How To Make An Elevator Pitch For A Stock
Saturday, 11 June 2022 3:00 PM
Saturday, 11 June 2022 3:00 PM
You probably have heard enough, be it from your friends to "experts" who go on TV, stocks recommendations that may sound attractive yet very generic, and the eventual returns are minimal if not resulting in big losses. What do we mean by attractive yet generic? These recommendations always include the phrases "future", "long-term", "potential" .... While you do want your investments to have those characteristics, wouldn't everyone say those things about their own companies? Who would advertise their own company as having no future, short-term only, and no potential?
What we are trying to say is, these recommendations eventually turn meaningless because they lack key details for an informed investment. What we want to have is a thorough investment thesis, such as what we have for each and every individual stocks that we own, and such as we've detailed the criteria of what we look for when buying a stock. However, this is a lot of work and certainly a lot of information, not suitable for quick and timely discussions (such as a conversation with friends, or a short interview on TV). That is why today we'd like to discuss the concept of an elevator pitch, derive a formula for the pitch, and apply the formula to each of the stocks that we own.
We're probably over-using the term elevator pitch, the definition and correct use of which you can read more about here, but for the purpose of this post, let's discuss elevator pitch for its characteristics of being brief yet effective, concise and impressive. Think of elevator pitch, as the term suggests, as what you need to do when you meet someone in the elevator for a short duration, but you want to discuss something that will leave them with a good impression.
Formula for stock pitch
For a stock recommendation, we will have 3 components, each with 1-2 sentences.
How Does The Company Make Money? What products do they sell?
Top-Down Overview: consistent with our approach to stock-picking, we believe it's important to provide an overview of which economic sector the company operates in. Questions to think about include: What sector does the company operate in? How is the sector positioned in the economy (are opportunities in the sector expanding or shrinking)? How does the sector fit in economic cycles (does the sector perform well during expansion phase of the economy, or is the sector of defensive nature)?

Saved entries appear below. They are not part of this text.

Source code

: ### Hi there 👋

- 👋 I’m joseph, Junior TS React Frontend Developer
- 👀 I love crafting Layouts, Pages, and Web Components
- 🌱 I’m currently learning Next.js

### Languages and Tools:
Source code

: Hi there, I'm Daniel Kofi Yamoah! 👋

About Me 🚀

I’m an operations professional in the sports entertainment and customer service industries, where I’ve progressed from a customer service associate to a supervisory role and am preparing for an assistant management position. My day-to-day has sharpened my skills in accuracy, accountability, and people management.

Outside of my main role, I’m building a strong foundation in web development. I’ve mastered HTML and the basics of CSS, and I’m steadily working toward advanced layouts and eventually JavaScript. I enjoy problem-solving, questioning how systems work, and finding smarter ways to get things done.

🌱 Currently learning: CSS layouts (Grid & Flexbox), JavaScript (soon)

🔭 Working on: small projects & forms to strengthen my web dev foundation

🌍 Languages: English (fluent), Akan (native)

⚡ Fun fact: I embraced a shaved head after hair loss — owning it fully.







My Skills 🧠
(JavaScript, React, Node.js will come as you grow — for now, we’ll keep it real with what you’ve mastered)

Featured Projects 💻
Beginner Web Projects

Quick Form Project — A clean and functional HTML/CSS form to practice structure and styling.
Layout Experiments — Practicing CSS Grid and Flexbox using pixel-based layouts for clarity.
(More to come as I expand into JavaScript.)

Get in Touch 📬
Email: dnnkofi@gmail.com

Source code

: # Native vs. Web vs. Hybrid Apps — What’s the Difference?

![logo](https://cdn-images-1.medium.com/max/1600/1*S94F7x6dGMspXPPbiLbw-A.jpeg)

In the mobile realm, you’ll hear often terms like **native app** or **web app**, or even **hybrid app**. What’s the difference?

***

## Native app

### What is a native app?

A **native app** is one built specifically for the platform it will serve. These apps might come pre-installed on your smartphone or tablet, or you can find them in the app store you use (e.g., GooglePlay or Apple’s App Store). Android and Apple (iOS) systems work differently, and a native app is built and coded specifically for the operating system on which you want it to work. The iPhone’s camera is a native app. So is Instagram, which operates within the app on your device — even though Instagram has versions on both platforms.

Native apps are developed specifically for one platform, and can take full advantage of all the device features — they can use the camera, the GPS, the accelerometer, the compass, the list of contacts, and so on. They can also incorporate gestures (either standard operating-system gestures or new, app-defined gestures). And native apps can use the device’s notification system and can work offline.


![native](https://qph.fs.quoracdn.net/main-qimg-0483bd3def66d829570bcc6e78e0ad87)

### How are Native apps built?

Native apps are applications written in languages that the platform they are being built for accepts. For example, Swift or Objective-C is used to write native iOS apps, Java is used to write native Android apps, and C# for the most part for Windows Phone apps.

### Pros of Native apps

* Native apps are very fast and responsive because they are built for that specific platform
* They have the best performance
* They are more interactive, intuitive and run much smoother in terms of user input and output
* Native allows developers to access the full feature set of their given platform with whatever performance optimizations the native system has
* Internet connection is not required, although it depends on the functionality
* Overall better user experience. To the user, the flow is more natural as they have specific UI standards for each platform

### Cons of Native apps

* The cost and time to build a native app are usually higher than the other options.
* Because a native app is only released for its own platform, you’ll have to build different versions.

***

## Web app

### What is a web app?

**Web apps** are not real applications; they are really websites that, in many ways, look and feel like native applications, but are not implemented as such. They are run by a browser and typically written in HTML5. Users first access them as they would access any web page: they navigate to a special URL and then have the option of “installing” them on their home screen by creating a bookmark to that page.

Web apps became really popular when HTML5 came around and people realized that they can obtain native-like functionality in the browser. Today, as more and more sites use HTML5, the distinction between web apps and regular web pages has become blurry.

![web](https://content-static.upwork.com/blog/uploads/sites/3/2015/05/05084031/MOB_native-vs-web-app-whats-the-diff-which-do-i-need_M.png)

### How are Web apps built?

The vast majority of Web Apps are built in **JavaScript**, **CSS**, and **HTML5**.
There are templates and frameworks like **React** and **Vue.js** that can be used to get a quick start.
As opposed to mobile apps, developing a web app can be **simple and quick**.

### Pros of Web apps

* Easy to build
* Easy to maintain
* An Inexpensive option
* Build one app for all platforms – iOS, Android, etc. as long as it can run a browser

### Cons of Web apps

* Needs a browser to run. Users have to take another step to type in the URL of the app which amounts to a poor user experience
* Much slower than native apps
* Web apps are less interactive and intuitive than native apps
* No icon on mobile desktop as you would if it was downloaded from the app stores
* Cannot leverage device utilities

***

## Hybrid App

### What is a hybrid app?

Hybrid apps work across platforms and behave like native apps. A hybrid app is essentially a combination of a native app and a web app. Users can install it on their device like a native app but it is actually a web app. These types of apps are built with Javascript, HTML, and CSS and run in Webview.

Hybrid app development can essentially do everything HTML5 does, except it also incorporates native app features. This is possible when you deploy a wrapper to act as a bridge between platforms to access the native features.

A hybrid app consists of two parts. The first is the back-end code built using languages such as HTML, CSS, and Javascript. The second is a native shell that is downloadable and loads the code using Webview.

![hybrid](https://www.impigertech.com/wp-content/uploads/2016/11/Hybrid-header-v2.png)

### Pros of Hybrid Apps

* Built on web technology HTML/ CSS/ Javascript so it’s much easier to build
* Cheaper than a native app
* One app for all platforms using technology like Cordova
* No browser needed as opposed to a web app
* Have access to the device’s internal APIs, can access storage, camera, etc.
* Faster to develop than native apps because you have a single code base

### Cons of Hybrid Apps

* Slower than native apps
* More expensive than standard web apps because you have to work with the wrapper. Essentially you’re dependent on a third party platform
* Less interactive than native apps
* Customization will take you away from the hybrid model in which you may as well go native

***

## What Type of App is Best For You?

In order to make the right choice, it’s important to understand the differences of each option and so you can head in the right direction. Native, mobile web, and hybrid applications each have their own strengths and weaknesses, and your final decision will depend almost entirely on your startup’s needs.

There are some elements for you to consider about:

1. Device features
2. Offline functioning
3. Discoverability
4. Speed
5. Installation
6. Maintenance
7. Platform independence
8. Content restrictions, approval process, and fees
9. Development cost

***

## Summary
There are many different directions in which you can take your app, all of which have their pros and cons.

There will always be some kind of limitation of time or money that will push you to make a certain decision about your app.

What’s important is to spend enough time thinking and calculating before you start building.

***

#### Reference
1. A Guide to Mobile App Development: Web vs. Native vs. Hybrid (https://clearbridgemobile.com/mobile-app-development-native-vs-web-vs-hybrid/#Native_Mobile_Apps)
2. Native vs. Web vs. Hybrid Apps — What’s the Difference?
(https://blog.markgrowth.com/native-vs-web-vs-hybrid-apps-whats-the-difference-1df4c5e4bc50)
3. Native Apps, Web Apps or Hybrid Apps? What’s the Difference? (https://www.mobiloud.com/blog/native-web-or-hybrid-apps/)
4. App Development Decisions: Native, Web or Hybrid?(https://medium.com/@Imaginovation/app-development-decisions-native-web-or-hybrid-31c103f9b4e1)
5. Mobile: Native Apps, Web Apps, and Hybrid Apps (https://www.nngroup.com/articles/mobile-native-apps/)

Bottom-Up Analysis: this is where you need to provide specific, key details about the company you are pitching. Choose key details that make it stand out as an investment. Rather than saying "future company", be able to provide how fast the company is growing (i.e. growing revenue at 60% year over year). Rather than "potential," know what is the total addressable market that the company is claiming it can grab. We'd prefer the following: i) What is the forward P/E of the company compared to the broad market and/or the sector? 2) How fast is the company growing? 3) What is a near-term catalyst for the stock price to appreciate?
Example: Advanced Micro Devices (AMD)
We'd like to give you one example here, and for all other companies that we own, you can check it out in the individual stock tab.
Advanced Micro Devices (AMD) designs processing centers (chips/ semiconductors) for high performance tasks such as personal computing, gaming and data center. The sector is a secular grower with strong pricing power because of underlying strong demands in digitization countered with supply shortages. AMD has a $300 billion total addressable market, and the management suite has been executing incredibly well with 56% compound annual growth rate. The company recently completed multiple acquisitions, and we believe analysts have yet to fully factor in the additive earnings power from these acquisitions.